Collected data
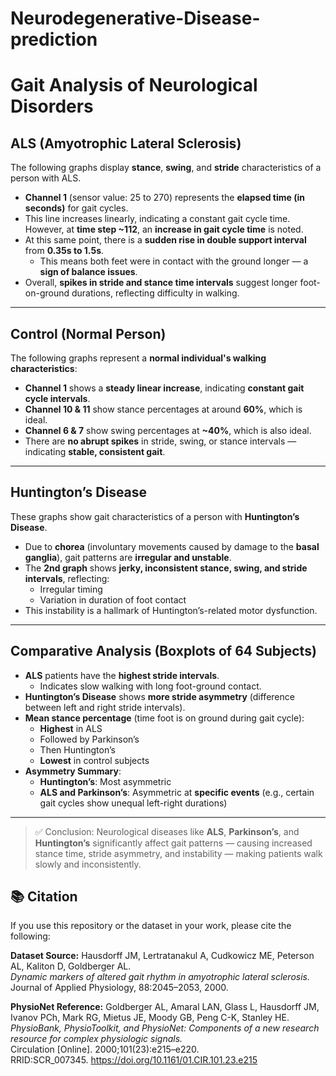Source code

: # Neurodegenerative-Disease-prediction

# Gait Analysis of Neurological Disorders

## ALS (Amyotrophic Lateral Sclerosis)

The following graphs display **stance**, **swing**, and **stride** characteristics of a person with ALS.

- **Channel 1** (sensor value: 25 to 270) represents the **elapsed time (in seconds)** for gait cycles.
- This line increases linearly, indicating a constant gait cycle time.  
  However, at **time step ~112**, an **increase in gait cycle time** is noted.
- At this same point, there is a **sudden rise in double support interval** from **0.35s to 1.5s**.
  - This means both feet were in contact with the ground longer — a **sign of balance issues**.
- Overall, **spikes in stride and stance time intervals** suggest longer foot-on-ground durations, reflecting difficulty in walking.

---

## Control (Normal Person)

The following graphs represent a **normal individual's walking characteristics**:

- **Channel 1** shows a **steady linear increase**, indicating **constant gait cycle intervals**.
- **Channel 10 & 11** show stance percentages at around **60%**, which is ideal.
- **Channel 6 & 7** show swing percentages at **~40%**, which is also ideal.
- There are **no abrupt spikes** in stride, swing, or stance intervals — indicating **stable, consistent gait**.

---

## Huntington’s Disease

These graphs show gait characteristics of a person with **Huntington’s Disease**.

- Due to **chorea** (involuntary movements caused by damage to the **basal ganglia**), gait patterns are **irregular and unstable**.
- The **2nd graph** shows **jerky, inconsistent stance, swing, and stride intervals**, reflecting:
  - Irregular timing
  - Variation in duration of foot contact
- This instability is a hallmark of Huntington’s-related motor dysfunction.

---

## Comparative Analysis (Boxplots of 64 Subjects)

- **ALS** patients have the **highest stride intervals**.
  - Indicates slow walking with long foot-ground contact.
- **Huntington’s Disease** shows **more stride asymmetry** (difference between left and right stride intervals).
- **Mean stance percentage** (time foot is on ground during gait cycle):
  - **Highest** in ALS
  - Followed by Parkinson’s
  - Then Huntington’s
  - **Lowest** in control subjects
- **Asymmetry Summary**:
  - **Huntington’s**: Most asymmetric
  - **ALS and Parkinson’s**: Asymmetric at **specific events**
    (e.g., certain gait cycles show unequal left-right durations)

---

> ✅ Conclusion: Neurological diseases like **ALS**, **Parkinson’s**, and **Huntington’s** significantly affect gait patterns — causing increased stance time, stride asymmetry, and instability — making patients walk slowly and inconsistently.



## 📚 Citation

If you use this repository or the dataset in your work, please cite the following:

**Dataset Source:**
Hausdorff JM, Lertratanakul A, Cudkowicz ME, Peterson AL, Kaliton D, Goldberger AL.  
*Dynamic markers of altered gait rhythm in amyotrophic lateral sclerosis.*  
Journal of Applied Physiology, 88:2045–2053, 2000.

**PhysioNet Reference:**
Goldberger AL, Amaral LAN, Glass L, Hausdorff JM, Ivanov PCh, Mark RG, Mietus JE, Moody GB, Peng C-K, Stanley HE.  
*PhysioBank, PhysioToolkit, and PhysioNet: Components of a new research resource for complex physiologic signals.*  
Circulation [Online]. 2000;101(23):e215–e220.  
RRID:SCR_007345. https://doi.org/10.1161/01.CIR.101.23.e215

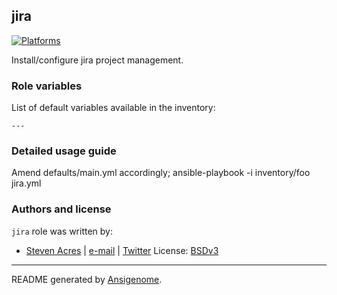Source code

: ## jira

  [![Platforms](http://img.shields.io/badge/platforms-EL-blue.svg?style=flat)](#)

Install/configure jira project management.



### Role variables

List of default variables available in the inventory:

    ---


### Detailed usage guide

Amend defaults/main.yml accordingly;
ansible-playbook -i inventory/foo jira.yml

### Authors and license

`jira` role was written by:
- [Steven Acres](https://github.com/sacres) | [e-mail](mailto:steven@swatteksystems.com) | [Twitter](https://twitter.com/swamobil)
License: [BSDv3](https://tldrlegal.com/license/bsd-3-clause-license-(revised))

***

README generated by [Ansigenome](https://github.com/nickjj/ansigenome/).
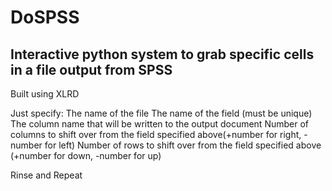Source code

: # DoSPSS
## Interactive python system to grab specific cells in a file output from SPSS
Built using XLRD

Just specify:
The name of the file
The name of the field (must be unique)
The column name that will be written to the output document
Number of columns to shift over from the field specified above(+number for right, -number for left)
Number of rows to shift over from the field specified above (+number for down, -number for up)

Rinse and Repeat

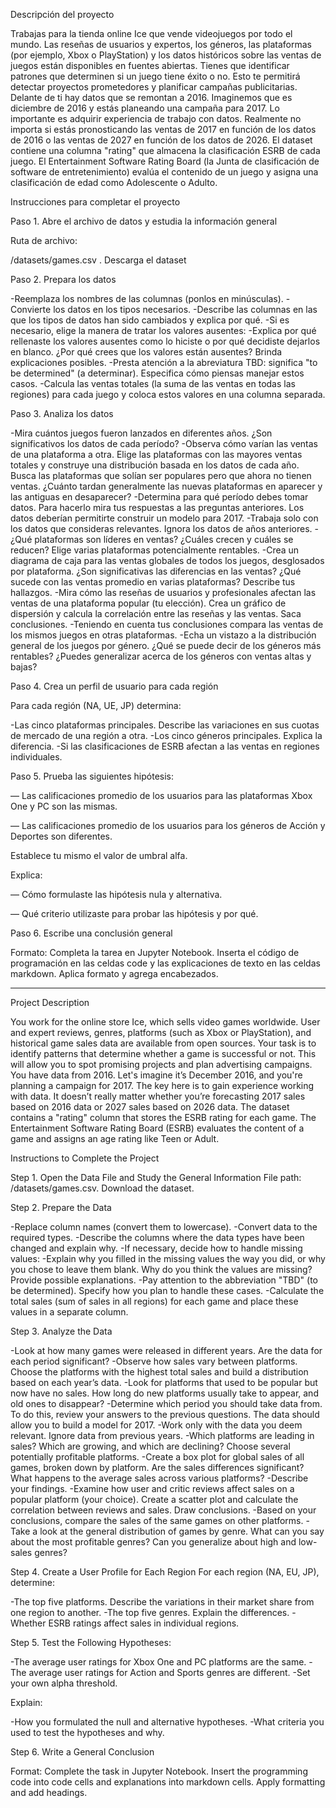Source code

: Descripción del proyecto

Trabajas para la tienda online Ice que vende videojuegos por todo el mundo. Las reseñas de usuarios y expertos, los géneros, las plataformas (por ejemplo, Xbox o PlayStation) 
y los datos históricos sobre las ventas de juegos están disponibles en fuentes abiertas. Tienes que identificar patrones que determinen si un juego tiene éxito o no. 
Esto te permitirá detectar proyectos prometedores y planificar campañas publicitarias. Delante de ti hay datos que se remontan a 2016. Imaginemos que es diciembre de 2016
y estás planeando una campaña para 2017. Lo importante es adquirir experiencia de trabajo con datos. Realmente no importa si estás pronosticando las ventas de 2017 en función 
de los datos de 2016 o las ventas de 2027 en función de los datos de 2026. El dataset contiene una columna "rating" que almacena la clasificación ESRB de cada juego. 
El Entertainment Software Rating Board (la Junta de clasificación de software de entretenimiento) evalúa el contenido de un juego y asigna una clasificación de edad como
Adolescente o Adulto.

Instrucciones para completar el proyecto

Paso 1. Abre el archivo de datos y estudia la información general 

Ruta de archivo:

/datasets/games.csv . Descarga el dataset

Paso 2. Prepara los datos

-Reemplaza los nombres de las columnas (ponlos en minúsculas).
-Convierte los datos en los tipos necesarios.
-Describe las columnas en las que los tipos de datos han sido cambiados y explica por qué.
-Si es necesario, elige la manera de tratar los valores ausentes:
-Explica por qué rellenaste los valores ausentes como lo hiciste o por qué decidiste dejarlos en blanco.
¿Por qué crees que los valores están ausentes? Brinda explicaciones posibles.
-Presta atención a la abreviatura TBD: significa "to be determined" (a determinar). Especifica cómo piensas manejar estos casos.
-Calcula las ventas totales (la suma de las ventas en todas las regiones) para cada juego y coloca estos valores en una columna separada.

Paso 3. Analiza los datos

-Mira cuántos juegos fueron lanzados en diferentes años. ¿Son significativos los datos de cada período?
-Observa cómo varían las ventas de una plataforma a otra. Elige las plataformas con las mayores ventas totales y construye una distribución basada en los datos de cada año. 
Busca las plataformas que solían ser populares pero que ahora no tienen ventas. ¿Cuánto tardan generalmente las nuevas plataformas en aparecer y las antiguas en desaparecer?
-Determina para qué período debes tomar datos. Para hacerlo mira tus respuestas a las preguntas anteriores. Los datos deberían permitirte construir un modelo para 2017.
-Trabaja solo con los datos que consideras relevantes. Ignora los datos de años anteriores.
-¿Qué plataformas son líderes en ventas? ¿Cuáles crecen y cuáles se reducen? Elige varias plataformas potencialmente rentables.
-Crea un diagrama de caja para las ventas globales de todos los juegos, desglosados por plataforma. ¿Son significativas las diferencias en las ventas? 
¿Qué sucede con las ventas promedio en varias plataformas? Describe tus hallazgos.
-Mira cómo las reseñas de usuarios y profesionales afectan las ventas de una plataforma popular (tu elección). Crea un gráfico de dispersión y calcula la correlación entre las reseñas y las ventas. Saca conclusiones.
-Teniendo en cuenta tus conclusiones compara las ventas de los mismos juegos en otras plataformas.
-Echa un vistazo a la distribución general de los juegos por género. ¿Qué se puede decir de los géneros más rentables? ¿Puedes generalizar acerca de los géneros con ventas altas y bajas?

Paso 4. Crea un perfil de usuario para cada región

Para cada región (NA, UE, JP) determina:

-Las cinco plataformas principales. Describe las variaciones en sus cuotas de mercado de una región a otra.
-Los cinco géneros principales. Explica la diferencia.
-Si las clasificaciones de ESRB afectan a las ventas en regiones individuales.

Paso 5. Prueba las siguientes hipótesis:

— Las calificaciones promedio de los usuarios para las plataformas Xbox One y PC son las mismas.

— Las calificaciones promedio de los usuarios para los géneros de Acción y Deportes son diferentes.

Establece tu mismo el valor de umbral alfa.

Explica:

— Cómo formulaste las hipótesis nula y alternativa.

— Qué criterio utilizaste para probar las hipótesis y por qué.

Paso 6. Escribe una conclusión general

Formato: Completa la tarea en Jupyter Notebook. Inserta el código de programación en las celdas code y las explicaciones de texto en las celdas markdown. 
Aplica formato y agrega encabezados.

*******************************************************************************************

Project Description

You work for the online store Ice, which sells video games worldwide. User and expert reviews, genres, platforms (such as Xbox or PlayStation), 
and historical game sales data are available from open sources. Your task is to identify patterns that determine whether a game is successful or not.
This will allow you to spot promising projects and plan advertising campaigns.
You have data from 2016. Let's imagine it’s December 2016, and you're planning a campaign for 2017.
The key here is to gain experience working with data. It doesn’t really matter whether you’re forecasting 2017 sales based on 2016 data or 2027 sales based on 2026 data.
The dataset contains a "rating" column that stores the ESRB rating for each game. The Entertainment Software Rating Board (ESRB) evaluates the content of a game and assigns 
an age rating like Teen or Adult.

Instructions to Complete the Project

Step 1. Open the Data File and Study the General Information
File path:
/datasets/games.csv. Download the dataset.

Step 2. Prepare the Data

-Replace column names (convert them to lowercase).
-Convert data to the required types.
-Describe the columns where the data types have been changed and explain why.
-If necessary, decide how to handle missing values:
-Explain why you filled in the missing values the way you did, or why you chose to leave them blank.
Why do you think the values are missing? Provide possible explanations.
-Pay attention to the abbreviation "TBD" (to be determined). Specify how you plan to handle these cases.
-Calculate the total sales (sum of sales in all regions) for each game and place these values in a separate column.

Step 3. Analyze the Data

-Look at how many games were released in different years. Are the data for each period significant?
-Observe how sales vary between platforms. Choose the platforms with the highest total sales and build a distribution based on each year’s data. 
-Look for platforms that used to be popular but now have no sales. How long do new platforms usually take to appear, and old ones to disappear?
-Determine which period you should take data from. To do this, review your answers to the previous questions. The data should allow you to build a model for 2017.
-Work only with the data you deem relevant. Ignore data from previous years.
-Which platforms are leading in sales? Which are growing, and which are declining? Choose several potentially profitable platforms.
-Create a box plot for global sales of all games, broken down by platform. Are the sales differences significant? What happens to the average sales across various platforms?
-Describe your findings.
-Examine how user and critic reviews affect sales on a popular platform (your choice). Create a scatter plot and calculate the correlation between reviews and sales. Draw conclusions.
-Based on your conclusions, compare the sales of the same games on other platforms.
-Take a look at the general distribution of games by genre. What can you say about the most profitable genres? Can you generalize about high and low-sales genres?

Step 4. Create a User Profile for Each Region
For each region (NA, EU, JP), determine:

-The top five platforms. Describe the variations in their market share from one region to another.
-The top five genres. Explain the differences.
-Whether ESRB ratings affect sales in individual regions.

Step 5. Test the Following Hypotheses:

-The average user ratings for Xbox One and PC platforms are the same.
-The average user ratings for Action and Sports genres are different.
-Set your own alpha threshold.

Explain:

-How you formulated the null and alternative hypotheses.
-What criteria you used to test the hypotheses and why.

Step 6. Write a General Conclusion

Format: Complete the task in Jupyter Notebook. Insert the programming code into code cells and explanations into markdown cells. Apply formatting and add headings.
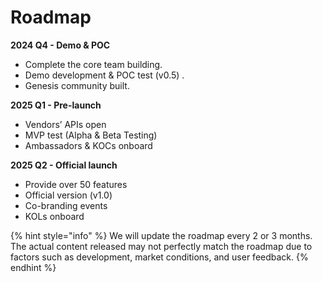 # Roadmap

**2024 Q4 - Demo & POC**

* Complete the core team building.
* Demo development & POC test (v0.5) .
* Genesis community built.



**2025 Q1 - Pre-launch**

* Vendors’ APIs open&#x20;
* MVP test (Alpha & Beta Testing)&#x20;
* Ambassadors  & KOCs onboard



**2025 Q2 - Official launch**

* Provide over 50 features&#x20;
* Official version (v1.0)&#x20;
* Co-branding events&#x20;
* KOLs onboard

{% hint style="info" %}
We will update the roadmap every 2 or 3 months. The actual content released may not perfectly match the roadmap due to factors such as development, market conditions, and user feedback.
{% endhint %}

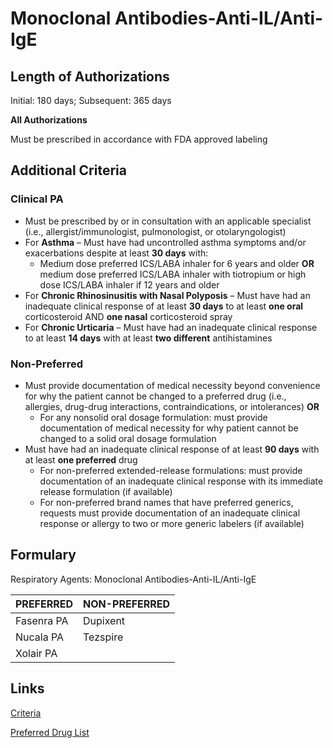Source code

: # Monoclonal Antibodies-Anti-IL/Anti-IgE

## Length of Authorizations

Initial: 180 days; Subsequent: 365 days

**All Authorizations**

Must be prescribed in accordance with FDA approved labeling

## Additional Criteria

### Clinical PA

-   Must be prescribed by or in consultation with an applicable specialist (i.e., allergist/immunologist, pulmonologist, or otolaryngologist)
-   For **Asthma** – Must have had uncontrolled asthma symptoms and/or exacerbations despite at least **30 days** with:
    -   Medium dose preferred ICS/LABA inhaler for 6 years and older **OR** medium dose preferred ICS/LABA inhaler with tiotropium or high dose ICS/LABA inhaler if 12 years and older
-   For **Chronic Rhinosinusitis with Nasal Polyposis** – Must have had an inadequate clinical response of at least **30 days** to at least **one oral** corticosteroid AND **one nasal** corticosteroid spray
-   For **Chronic Urticaria** – Must have had an inadequate clinical response to at least **14 days** with at least **two different** antihistamines

### Non-Preferred

-   Must provide documentation of medical necessity beyond convenience for why the patient cannot be changed to a preferred drug (i.e., allergies, drug-drug interactions, contraindications, or intolerances) **OR**
    -   For any nonsolid oral dosage formulation: must provide documentation of medical necessity for why patient cannot be changed to a solid oral dosage formulation
-   Must have had an inadequate clinical response of at least **90 days** with at least **one preferred** drug
    -   For non-preferred extended-release formulations: must provide documentation of an inadequate clinical response with its immediate release formulation (if available)
    -   For non-preferred brand names that have preferred generics, requests must provide documentation of an inadequate clinical response or allergy to two or more generic labelers (if available)

## Formulary

Respiratory Agents: Monoclonal Antibodies-Anti-IL/Anti-IgE

| PREFERRED  | NON-PREFERRED |
|------------|---------------|
| Fasenra PA | Dupixent      |
| Nucala PA  | Tezspire      |
| Xolair PA  |               |

## Links

[Criteria](https://pharmacy.medicaid.ohio.gov/sites/default/files/20220415_UPDL_Criteria_FINAL_.pdf#page=93)

[Preferred Drug List](https://pharmacy.medicaid.ohio.gov/sites/default/files/20220701_UPDL_FINAL.pdf#page=31)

**WHAT IS REQUIRED:**
Copy out only the lines of the records above from the one with "-Which platforms are" through the one with "Step 6. Write a General Conclusion", exactly as they stand, both included.

**TASK RESPONSE:**
-Which platforms are leading in sales? Which are growing, and which are declining? Choose several potentially profitable platforms.
-Create a box plot for global sales of all games, broken down by platform. Are the sales differences significant? What happens to the average sales across various platforms?
-Describe your findings.
-Examine how user and critic reviews affect sales on a popular platform (your choice). Create a scatter plot and calculate the correlation between reviews and sales. Draw conclusions.
-Based on your conclusions, compare the sales of the same games on other platforms.
-Take a look at the general distribution of games by genre. What can you say about the most profitable genres? Can you generalize about high and low-sales genres?

Step 4. Create a User Profile for Each Region
For each region (NA, EU, JP), determine:

-The top five platforms. Describe the variations in their market share from one region to another.
-The top five genres. Explain the differences.
-Whether ESRB ratings affect sales in individual regions.

Step 5. Test the Following Hypotheses:

-The average user ratings for Xbox One and PC platforms are the same.
-The average user ratings for Action and Sports genres are different.
-Set your own alpha threshold.

Explain:

-How you formulated the null and alternative hypotheses.
-What criteria you used to test the hypotheses and why.

Step 6. Write a General Conclusion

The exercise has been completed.